Ellington (All Saints)
ELLINGTON (All Saints), a parish, in the hundred of Leightonstone, union and county of Huntingdon, 5½ miles (W. by N.) from Huntingdon; containing 448 inhabitants. The living is a vicarage, valued in the king's books at £20; net income, £84; patrons and impropriators, the Master and Fellows of PeterHouse, Cambridge. A school is partly supported by an endowment of £12 per annum.
ELLINGTON, a township, in the parish of Woodhorn, union of Morpeth, E. division of Morpeth ward, N. division of the county of Northumberland, 7 miles (N. E. by E.) from Morpeth; containing 286 inhabitants.
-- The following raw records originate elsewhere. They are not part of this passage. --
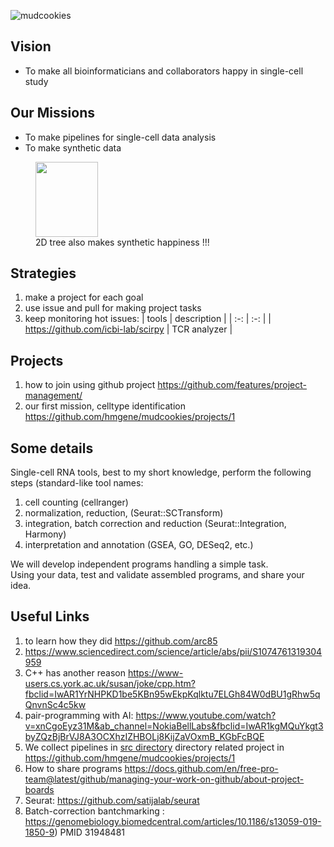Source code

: ![mudcookies](https://upload.wikimedia.org/wikipedia/commons/thumb/a/aa/Haitian_Dirt_Biscuits.jpg/220px-Haitian_Dirt_Biscuits.jpg)

## Vision
- To make all bioinformaticians and collaborators happy in single-cell study 

## Our Missions 
- To make pipelines for single-cell data analysis
- To make synthetic data 

<figure>
<img src="https://github.com/hmgene/mudcookies/blob/main/test/Screen%20Shot%202020-12-19%20at%208.34.18%20PM.png" width="100" height="120">
  <figcaption>2D tree also makes synthetic happiness !!!</figcaption>
</figure>

## Strategies
1. make a project for each goal 
1. use issue and pull for making project tasks
1. keep monitoring hot issues:
| tools   | description |
| :-:  | :-: |
| https://github.com/icbi-lab/scirpy | TCR analyzer  |

## Projects
1. how to join using github project https://github.com/features/project-management/
1. our first mission, celltype identification https://github.com/hmgene/mudcookies/projects/1

## Some details
Single-cell RNA tools, best to my short knowledge, perform the following steps (standard-like tool names:  
1. cell counting (cellranger) 
1. normalization, reduction, (Seurat::SCTransform)  
1. integration, batch correction and reduction (Seurat::Integration, Harmony)   
1. interpretation and annotation (GSEA, GO, DESeq2, etc.)

We will develop independent programs handling a simple task.</br>
Using your data, test and validate assembled programs, and share your idea.

## Useful Links
1. to learn how they did https://github.com/arc85
1. https://www.sciencedirect.com/science/article/abs/pii/S1074761319304959
1. C++ has another reason https://www-users.cs.york.ac.uk/susan/joke/cpp.htm?fbclid=IwAR1YrNHPKD1be5KBn95wEkpKqlktu7ELGh84W0dBU1gRhw5qQnvnSc4c5kw
1. pair-programming with AI: https://www.youtube.com/watch?v=xnCgoEyz31M&ab_channel=NokiaBellLabs&fbclid=IwAR1kgMQuYkgt3byZQzBjBrVJ8A3OCXhzIZHBOLj8KijZaVOxmB_KGbFcBQE
1. We collect pipelines in [src directory](./src) directory related project in https://github.com/hmgene/mudcookies/projects/1
1. How to share programs https://docs.github.com/en/free-pro-team@latest/github/managing-your-work-on-github/about-project-boards
1. Seurat: https://github.com/satijalab/seurat
1. Batch-correction bantchmarking : https://genomebiology.biomedcentral.com/articles/10.1186/s13059-019-1850-9) PMID 31948481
The township comprises 2060 acres, and is situated on the north side of the river Line, over which is a stone bridge: the village is neat and well built, seated on a rock on the brow of a hill, fronting the west, and having land of a good quality about it. The tithes have been commuted for £243 payable to the impropriators, and £46 to the vicar.
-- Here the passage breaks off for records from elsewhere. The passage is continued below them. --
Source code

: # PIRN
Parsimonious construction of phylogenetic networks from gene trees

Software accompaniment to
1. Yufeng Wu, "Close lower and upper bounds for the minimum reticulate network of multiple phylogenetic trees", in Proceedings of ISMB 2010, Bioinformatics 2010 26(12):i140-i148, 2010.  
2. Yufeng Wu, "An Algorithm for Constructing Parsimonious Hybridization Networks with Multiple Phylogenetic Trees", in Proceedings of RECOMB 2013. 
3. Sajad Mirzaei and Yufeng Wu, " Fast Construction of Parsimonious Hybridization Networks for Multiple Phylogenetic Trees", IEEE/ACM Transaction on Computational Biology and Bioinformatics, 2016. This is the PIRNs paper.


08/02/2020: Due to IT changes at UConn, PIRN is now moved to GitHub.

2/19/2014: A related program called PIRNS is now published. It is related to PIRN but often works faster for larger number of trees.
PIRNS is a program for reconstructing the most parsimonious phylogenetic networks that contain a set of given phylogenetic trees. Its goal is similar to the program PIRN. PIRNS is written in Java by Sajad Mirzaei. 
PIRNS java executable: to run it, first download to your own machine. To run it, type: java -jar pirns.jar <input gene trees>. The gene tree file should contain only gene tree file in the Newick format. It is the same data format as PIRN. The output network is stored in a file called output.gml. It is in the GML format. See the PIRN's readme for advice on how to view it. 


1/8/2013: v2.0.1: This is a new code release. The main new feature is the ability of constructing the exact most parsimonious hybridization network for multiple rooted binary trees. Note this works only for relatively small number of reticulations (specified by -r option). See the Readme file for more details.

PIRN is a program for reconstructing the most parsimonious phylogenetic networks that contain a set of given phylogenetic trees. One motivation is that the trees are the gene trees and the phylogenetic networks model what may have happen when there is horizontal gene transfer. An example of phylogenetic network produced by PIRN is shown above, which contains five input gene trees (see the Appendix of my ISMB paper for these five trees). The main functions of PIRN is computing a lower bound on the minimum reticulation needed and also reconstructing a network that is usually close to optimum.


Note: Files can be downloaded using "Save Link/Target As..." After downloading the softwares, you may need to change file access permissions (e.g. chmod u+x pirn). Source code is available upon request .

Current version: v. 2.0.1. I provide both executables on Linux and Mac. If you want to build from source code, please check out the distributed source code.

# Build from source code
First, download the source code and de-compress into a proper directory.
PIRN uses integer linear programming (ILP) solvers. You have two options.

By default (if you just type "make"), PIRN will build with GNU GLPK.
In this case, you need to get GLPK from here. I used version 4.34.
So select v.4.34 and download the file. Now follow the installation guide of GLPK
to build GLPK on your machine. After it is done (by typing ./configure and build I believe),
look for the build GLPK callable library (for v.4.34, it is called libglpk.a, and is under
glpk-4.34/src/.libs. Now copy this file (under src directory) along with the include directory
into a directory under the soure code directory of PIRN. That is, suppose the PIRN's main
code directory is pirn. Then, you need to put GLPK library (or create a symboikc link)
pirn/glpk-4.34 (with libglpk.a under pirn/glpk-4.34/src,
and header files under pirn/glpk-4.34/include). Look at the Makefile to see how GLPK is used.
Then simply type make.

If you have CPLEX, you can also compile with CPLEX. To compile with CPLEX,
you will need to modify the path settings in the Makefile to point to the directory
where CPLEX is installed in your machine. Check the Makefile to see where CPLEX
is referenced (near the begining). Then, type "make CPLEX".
Ellington, Nether and Over
ELLINGTON, NETHER and OVER, a township, in the parish of Masham, union of Leyburn, wapen take of Hang-East, N. riding of York. Nether Ellington, including 63 persons, is 2¼ miles (N. W.), and Over, including 67 persons, 2½ (N. W. by W.) from Masham. The township is on the south of the river Ure, and comprises 1710a. 2r. 39p.: the two villages are contiguous to each other. The vicarial tithes have been commuted for £35. 10., and the impropriate for £183, payable to Trinity College, Cambridge.
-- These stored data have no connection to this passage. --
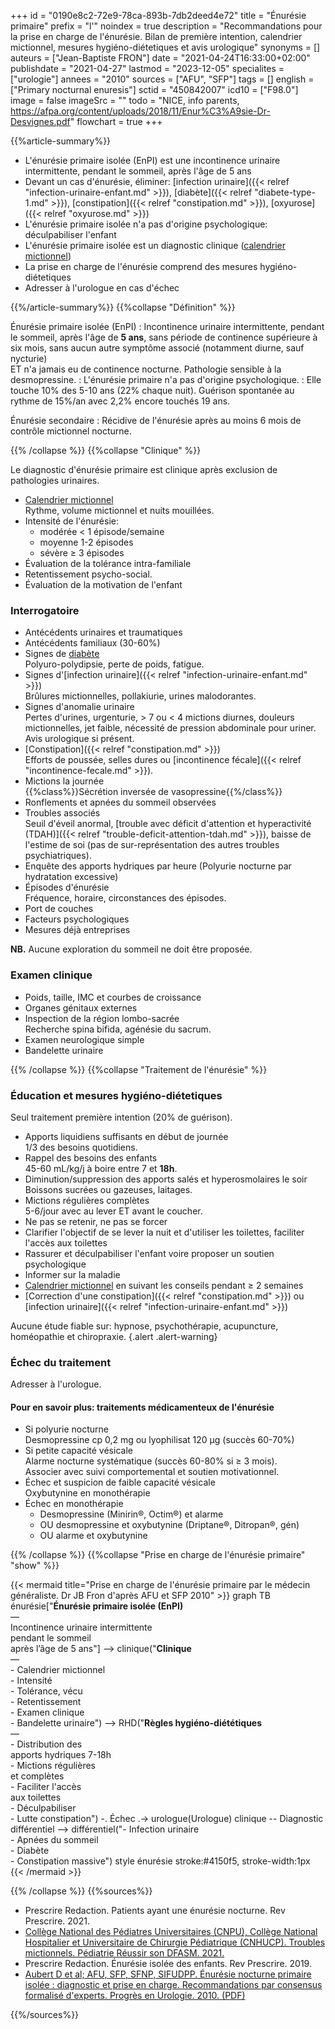 +++
id = "0190e8c2-72e9-78ca-893b-7db2deed4e72"
title = "Énurésie primaire"
prefix = "l'"
noindex = true
description = "Recommandations pour la prise en charge de l'énurésie. Bilan de première intention, calendrier mictionnel, mesures hygiéno-diétetiques et avis urologique"
synonyms = []
auteurs = ["Jean-Baptiste FRON"]
date = "2021-04-24T16:33:00+02:00"
publishdate = "2021-04-27"
lastmod = "2023-12-05"
specialites = ["urologie"]
annees = "2010"
sources = ["AFU", "SFP"]
tags = []
english = ["Primary nocturnal enuresis"]
sctid = "450842007"
icd10 = ["F98.0"]
image = false
imageSrc = ""
todo = "NICE, info parents, https://afpa.org/content/uploads/2018/11/Enur%C3%A9sie-Dr-Desvignes.pdf"
flowchart = true
+++

{{%article-summary%}}

- L'énurésie primaire isolée (EnPI) est une incontinence urinaire intermittente, pendant le sommeil, après l'âge de 5 ans
- Devant un cas d'énurésie, éliminer: [infection urinaire]({{< relref "infection-urinaire-enfant.md" >}}), [diabète]({{< relref "diabete-type-1.md" >}}), [constipation]({{< relref "constipation.md" >}}), [oxyurose]({{< relref "oxyurose.md" >}})
- L'énurésie primaire isolée n'a pas d'origine psychologique: déculpabiliser l'enfant
- L'énurésie primaire isolée est un diagnostic clinique ([calendrier mictionnel](https://afpa.org/content/uploads/2017/08/nuit-au-sec-carre%CC%81-blanc.jpg))
- La prise en charge de l'énurésie comprend des mesures hygiéno-diétetiques
- Adresser à l'urologue en cas d'échec

{{%/article-summary%}}
{{%collapse "Définition" %}}

Énurésie primaire isolée (EnPI)
: Incontinence urinaire intermittente, pendant le sommeil, après l'âge de **5 ans**, sans période de continence supérieure à six mois, sans aucun autre symptôme associé (notamment diurne, sauf nycturie)  
ET n'a jamais eu de continence nocturne. Pathologie sensible à la desmopressine.
: L'énurésie primaire n'a pas d'origine psychologique.
: Elle touche 10% des 5-10 ans (22% chaque nuit). Guérison spontanée au rythme de 15%/an avec 2,2% encore touchés 19 ans.

Énurésie secondaire
: Récidive de l'énurésie après au moins 6 mois de contrôle mictionnel nocturne.

{{% /collapse %}}
{{%collapse "Clinique" %}}

Le diagnostic d'énurésie primaire est clinique après exclusion de pathologies urinaires.

- [Calendrier mictionnel](https://afpa.org/content/uploads/2017/08/nuit-au-sec-carre%CC%81-blanc.jpg)  
Rythme, volume mictionnel et nuits mouillées.
- Intensité de l'énurésie:
  - modérée < 1 épisode/semaine
  - moyenne 1-2 épisodes
  - sévère ≥ 3 épisodes
- Évaluation de la tolérance intra-familiale  
- Retentissement psycho-social.
- Évaluation de la motivation de l'enfant

### Interrogatoire

- Antécédents urinaires et traumatiques
- Antécédents familiaux (30-60%)
- Signes de [diabète](/tags/diabete/)  
  Polyuro-polydipsie, perte de poids, fatigue.
- Signes d'[infection urinaire]({{< relref "infection-urinaire-enfant.md" >}})  
  Brûlures mictionnelles, pollakiurie, urines malodorantes.
- Signes d'anomalie urinaire  
  Pertes d'urines, urgenturie, > 7 ou < 4 mictions diurnes, douleurs mictionnelles, jet faible, nécessité de pression abdominale pour uriner.  
  Avis urologique si présent.
- [Constipation]({{< relref "constipation.md" >}})  
  Efforts de poussée, selles dures ou [incontinence fécale]({{< relref "incontinence-fecale.md" >}}).
- Mictions la journée  
  {{%class%}}Sécrétion inversée de vasopressine{{%/class%}}
- Ronflements et apnées du sommeil observées
- Troubles associés  
  Seuil d'éveil anormal, [trouble avec déficit d'attention et hyperactivité (TDAH)]({{< relref "trouble-deficit-attention-tdah.md" >}}), baisse de l'estime de soi (pas de sur-représentation des autres troubles psychiatriques).
- Enquête des apports hydriques par heure (Polyurie nocturne par hydratation excessive)
- Épisodes d'énurésie  
  Fréquence, horaire, circonstances des épisodes.
- Port de couches
- Facteurs psychologiques
- Mesures déjà entreprises

**NB.** Aucune exploration du sommeil ne doit être proposée.

### Examen clinique

- Poids, taille, IMC et courbes de croissance
- Organes génitaux externes
- Inspection de la région lombo-sacrée  
  Recherche spina bifida, agénésie du sacrum.
- Examen neurologique simple
- Bandelette urinaire

{{% /collapse %}}
{{%collapse "Traitement de l'énurésie" %}}

### Éducation et mesures hygiéno-diétetiques

Seul traitement première intention (20% de guérison).

- Apports liquidiens suffisants en début de journée  
  1/3 des besoins quotidiens.
- Rappel des besoins des enfants  
  45-60 mL/kg/j à boire entre 7 et **18h**.
- Diminution/suppression des apports salés et hyperosmolaires le soir  
  Boissons sucrées ou gazeuses, laitages.
- Mictions régulières complètes  
  5-6/jour avec au lever ET avant le coucher.
- Ne pas se retenir, ne pas se forcer
- Clarifier l'objectif de se lever la nuit et d'utiliser les toilettes, faciliter l'accès aux toilettes
- Rassurer et déculpabiliser l'enfant voire proposer un soutien psychologique
- Informer sur la maladie
- [Calendrier mictionnel](https://afpa.org/content/uploads/2017/08/nuit-au-sec-carre%CC%81-blanc.jpg) en suivant les conseils pendant ≥ 2 semaines
- [Correction d'une constipation]({{< relref "constipation.md" >}}) ou [infection urinaire]({{< relref "infection-urinaire-enfant.md" >}})

Aucune étude fiable sur: hypnose, psychothérapie, acupuncture, homéopathie et chiropraxie.
{.alert .alert-warning}

### Échec du traitement

Adresser à l'urologue.

#### Pour en savoir plus: traitements médicamenteux de l'énurésie

- Si polyurie nocturne  
  Desmopressine cp 0,2 mg ou lyophilisat 120 µg (succès 60-70%)
- Si petite capacité vésicale  
  Alarme nocturne systématique (succès 60-80% si ≥ 3 mois).  
  Associer avec suivi comportemental et soutien motivationnel.
- Échec et suspicion de faible capacité vésicale  
  Oxybutynine en monothérapie
- Échec en monothérapie  
  - Desmopressine (Minirin®, Octim®) et alarme
  - OU desmopressine et oxybutynine (Driptane®, Ditropan®, gén)
  - OU alarme et oxybutynine

{{% /collapse %}}
{{%collapse "Prise en charge de l'énurésie primaire" "show" %}}

{{< mermaid title="Prise en charge de l'énurésie primaire par le médecin généraliste. Dr JB Fron d'après AFU et SFP 2010" >}}
graph TB
  énurésie["<b>Énurésie primaire isolée (EnPI)</b><br>—<br>Incontinence urinaire intermittente<br>pendant le sommeil<br>après l’âge de 5 ans"] --> clinique("<b>Clinique</b><br>—<br>- Calendrier mictionnel<br>- Intensité<br>- Tolérance, vécu<br>- Retentissement<br>- Examen clinique<br>- Bandelette urinaire") --> RHD("<b>Règles hygiéno-diététiques</b><br>—<br>- Distribution des<br>apports hydriques 7-18h<br>- Mictions régulières<br>et complètes<br>- Faciliter l'accès<br>aux toilettes<br>- Déculpabiliser<br>- Lutte constipation") -. Échec .-> urologue(Urologue)
    clinique -- Diagnostic différentiel --> différentiel("- Infection urinaire<br>- Apnées du sommeil<br>- Diabète<br>- Constipation massive")
  style énurésie stroke:#4150f5, stroke-width:1px
{{< /mermaid >}}

{{% /collapse %}}
{{%sources%}}

- Prescrire Redaction. Patients ayant une énurésie nocturne. Rev Prescrire. 2021.
- [Collège National des Pédiatres Universitaires (CNPU), Collège National Hospitalier et Universitaire de Chirurgie Pédiatrique (CNHUCP). Troubles mictionnels. Pédiatrie Réussir son DFASM. 2021.](https://www.pedia-univ.fr/deuxieme-cycle/referentiel/nephrologie-chirurgie-urologique/troubles-mictionnels)
- Prescrire Redaction. Énurésie isolée des enfants. Rev Prescrire. 2019.
- [Aubert D et al; AFU, SFP, SFNP, SIFUDPP. Énurésie nocturne primaire isolée : diagnostic et prise en charge. Recommandations par consensus formalisé d'experts. Progrès en Urologie. 2010. (PDF)](https://afpa.org/content/uploads/2017/09/main.pdf)

{{%/sources%}}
ELLINTHORPE, a hamlet, in the parish of Aldborough, wapentake of Hallikeld, N. riding of York; containing 49 inhabitants. This place, which is situated on the north side of the river Ure, near its junction with the Swale, is the constablewick of Mytton-on-Swale, and comprises 576a. 2r. 11p., divided in nearly equal portions between the estates of Ellinthorpe Hall and Ellinthorpe Lodge, and of which about two-thirds are arable land, and one-third pasture.
Ellisfield (St. Martin)
ELLISFIELD (St. Martin), a parish, in the union of Basingstoke, hundred of Bermondspit, Basingstoke and N. divisions of the county of Southampton, 4 miles (S.) from Basingstoke; containing 246 inhabitants. This place is supposed to have derived its name, a corruption of Ella's Field, from its having been the seat of war during the heptarchy; and various intrenchments remain, one of which, occupying an area of three acres, and deeply moated, is thought to have been the site of a castle belonging to the Saxon king, Ella. The parish comprises 2254 acres, of which 1447 are arable, 83 meadow, 583 woodland, and 140 common; the soil is generally clayey, and the surface varied with hills of moderate elevation. The living is a rectory, valued in the king's books at £8. 3. 6½., and in the gift of W. Pigott, Esq.: the tithes have been commuted for £402, and the glebe consists of 18 acres, with a house, built in 1839. There were two churches, one dedicated to St. Martin, and the other to All Saints, till the reign of Edward III., when the latter was taken down.
Ellough, or Willingham (All Saints)
ELLOUGH, or Willingham (All Saints), a parish, in the union and hundred of Wangford, E. division of Suffolk, 3 miles (S. E. by S.) from Beccles; containing 155 inhabitants, and comprising by admeasurement 1088 acres. The living is a discharged rectory, valued in the king's books at £12; patron, the Earl of Gosford. The church is a handsome structure in the later English style, with a square embattled tower. A parsonage has been erected by the Rev. Mr. Arnold.